WHAT YOU NEED TO DO — The entries follow. Print each one exactly.

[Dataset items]
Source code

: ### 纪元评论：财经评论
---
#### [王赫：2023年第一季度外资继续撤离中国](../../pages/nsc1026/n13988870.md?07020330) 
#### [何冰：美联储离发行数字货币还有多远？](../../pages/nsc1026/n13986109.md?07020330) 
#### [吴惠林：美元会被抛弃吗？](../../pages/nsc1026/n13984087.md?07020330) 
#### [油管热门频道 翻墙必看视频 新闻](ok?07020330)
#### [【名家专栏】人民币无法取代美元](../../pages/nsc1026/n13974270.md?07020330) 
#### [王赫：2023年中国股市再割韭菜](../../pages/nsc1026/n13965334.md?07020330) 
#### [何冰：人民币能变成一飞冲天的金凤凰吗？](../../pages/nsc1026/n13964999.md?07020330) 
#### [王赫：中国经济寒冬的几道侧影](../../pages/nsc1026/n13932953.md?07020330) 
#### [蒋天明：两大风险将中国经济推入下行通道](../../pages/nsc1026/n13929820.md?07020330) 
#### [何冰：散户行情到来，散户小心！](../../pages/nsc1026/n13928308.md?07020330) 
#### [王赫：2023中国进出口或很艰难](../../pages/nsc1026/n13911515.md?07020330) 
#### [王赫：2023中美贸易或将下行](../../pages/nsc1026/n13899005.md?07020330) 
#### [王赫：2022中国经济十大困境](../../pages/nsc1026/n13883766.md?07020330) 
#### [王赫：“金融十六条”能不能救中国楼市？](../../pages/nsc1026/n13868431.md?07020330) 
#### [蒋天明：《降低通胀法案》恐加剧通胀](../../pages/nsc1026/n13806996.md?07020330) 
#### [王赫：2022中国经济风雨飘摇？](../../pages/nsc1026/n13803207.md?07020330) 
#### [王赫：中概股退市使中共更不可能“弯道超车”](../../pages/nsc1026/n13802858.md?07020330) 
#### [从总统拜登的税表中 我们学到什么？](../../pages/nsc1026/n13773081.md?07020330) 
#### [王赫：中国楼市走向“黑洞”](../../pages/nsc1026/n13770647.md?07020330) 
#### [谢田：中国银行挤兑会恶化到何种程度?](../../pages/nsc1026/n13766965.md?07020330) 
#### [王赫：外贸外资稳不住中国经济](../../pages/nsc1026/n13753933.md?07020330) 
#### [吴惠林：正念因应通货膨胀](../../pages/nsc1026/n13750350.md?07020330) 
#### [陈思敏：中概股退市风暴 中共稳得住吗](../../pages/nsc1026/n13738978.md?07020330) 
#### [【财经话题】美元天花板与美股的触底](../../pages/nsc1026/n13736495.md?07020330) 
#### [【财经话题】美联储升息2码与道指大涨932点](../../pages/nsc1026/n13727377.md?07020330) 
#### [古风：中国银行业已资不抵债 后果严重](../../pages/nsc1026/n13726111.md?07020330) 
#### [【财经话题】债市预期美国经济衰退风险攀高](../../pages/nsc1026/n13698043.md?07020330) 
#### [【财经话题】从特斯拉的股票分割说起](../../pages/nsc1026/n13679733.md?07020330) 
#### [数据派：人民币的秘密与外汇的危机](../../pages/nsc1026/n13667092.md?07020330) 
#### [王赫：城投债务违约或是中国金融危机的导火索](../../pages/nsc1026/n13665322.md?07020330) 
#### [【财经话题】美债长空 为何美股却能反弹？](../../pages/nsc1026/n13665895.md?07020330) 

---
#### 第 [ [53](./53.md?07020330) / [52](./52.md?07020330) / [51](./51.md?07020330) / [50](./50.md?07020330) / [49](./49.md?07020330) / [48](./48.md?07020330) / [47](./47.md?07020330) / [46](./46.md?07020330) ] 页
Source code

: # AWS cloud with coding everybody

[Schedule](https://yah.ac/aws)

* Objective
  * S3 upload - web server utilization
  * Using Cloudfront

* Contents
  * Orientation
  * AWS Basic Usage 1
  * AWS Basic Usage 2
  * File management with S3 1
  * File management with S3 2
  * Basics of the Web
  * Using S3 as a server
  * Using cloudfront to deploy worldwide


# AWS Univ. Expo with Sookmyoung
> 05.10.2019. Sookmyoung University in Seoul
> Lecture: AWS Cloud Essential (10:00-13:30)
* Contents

ANSWER BOX —
Source code

: ### 纪元评论：财经评论
---
#### [王赫：2023年第一季度外资继续撤离中国](../../pages/nsc1026/n13988870.md?07020330) 
#### [何冰：美联储离发行数字货币还有多远？](../../pages/nsc1026/n13986109.md?07020330) 
#### [吴惠林：美元会被抛弃吗？](../../pages/nsc1026/n13984087.md?07020330) 
#### [油管热门频道 翻墙必看视频 新闻](ok?07020330)
#### [【名家专栏】人民币无法取代美元](../../pages/nsc1026/n13974270.md?07020330) 
#### [王赫：2023年中国股市再割韭菜](../../pages/nsc1026/n13965334.md?07020330) 
#### [何冰：人民币能变成一飞冲天的金凤凰吗？](../../pages/nsc1026/n13964999.md?07020330) 
#### [王赫：中国经济寒冬的几道侧影](../../pages/nsc1026/n13932953.md?07020330) 
#### [蒋天明：两大风险将中国经济推入下行通道](../../pages/nsc1026/n13929820.md?07020330) 
#### [何冰：散户行情到来，散户小心！](../../pages/nsc1026/n13928308.md?07020330) 
#### [王赫：2023中国进出口或很艰难](../../pages/nsc1026/n13911515.md?07020330) 
#### [王赫：2023中美贸易或将下行](../../pages/nsc1026/n13899005.md?07020330) 
#### [王赫：2022中国经济十大困境](../../pages/nsc1026/n13883766.md?07020330) 
#### [王赫：“金融十六条”能不能救中国楼市？](../../pages/nsc1026/n13868431.md?07020330) 
#### [蒋天明：《降低通胀法案》恐加剧通胀](../../pages/nsc1026/n13806996.md?07020330) 
#### [王赫：2022中国经济风雨飘摇？](../../pages/nsc1026/n13803207.md?07020330) 
#### [王赫：中概股退市使中共更不可能“弯道超车”](../../pages/nsc1026/n13802858.md?07020330) 
#### [从总统拜登的税表中 我们学到什么？](../../pages/nsc1026/n13773081.md?07020330) 
#### [王赫：中国楼市走向“黑洞”](../../pages/nsc1026/n13770647.md?07020330) 
#### [谢田：中国银行挤兑会恶化到何种程度?](../../pages/nsc1026/n13766965.md?07020330) 
#### [王赫：外贸外资稳不住中国经济](../../pages/nsc1026/n13753933.md?07020330) 
#### [吴惠林：正念因应通货膨胀](../../pages/nsc1026/n13750350.md?07020330) 
#### [陈思敏：中概股退市风暴 中共稳得住吗](../../pages/nsc1026/n13738978.md?07020330) 
#### [【财经话题】美元天花板与美股的触底](../../pages/nsc1026/n13736495.md?07020330) 
#### [【财经话题】美联储升息2码与道指大涨932点](../../pages/nsc1026/n13727377.md?07020330) 
#### [古风：中国银行业已资不抵债 后果严重](../../pages/nsc1026/n13726111.md?07020330) 
#### [【财经话题】债市预期美国经济衰退风险攀高](../../pages/nsc1026/n13698043.md?07020330) 
#### [【财经话题】从特斯拉的股票分割说起](../../pages/nsc1026/n13679733.md?07020330) 
#### [数据派：人民币的秘密与外汇的危机](../../pages/nsc1026/n13667092.md?07020330) 
#### [王赫：城投债务违约或是中国金融危机的导火索](../../pages/nsc1026/n13665322.md?07020330) 
#### [【财经话题】美债长空 为何美股却能反弹？](../../pages/nsc1026/n13665895.md?07020330) 

---
#### 第 [ [53](./53.md?07020330) / [52](./52.md?07020330) / [51](./51.md?07020330) / [50](./50.md?07020330) / [49](./49.md?07020330) / [48](./48.md?07020330) / [47](./47.md?07020330) / [46](./46.md?07020330) ] 页
Source code

: # AWS cloud with coding everybody

[Schedule](https://yah.ac/aws)

* Objective
  * S3 upload - web server utilization
  * Using Cloudfront

* Contents
  * Orientation
  * AWS Basic Usage 1
  * AWS Basic Usage 2
  * File management with S3 1
  * File management with S3 2
  * Basics of the Web
  * Using S3 as a server
  * Using cloudfront to deploy worldwide


# AWS Univ. Expo with Sookmyoung
> 05.10.2019. Sookmyoung University in Seoul
> Lecture: AWS Cloud Essential (10:00-13:30)
* Contents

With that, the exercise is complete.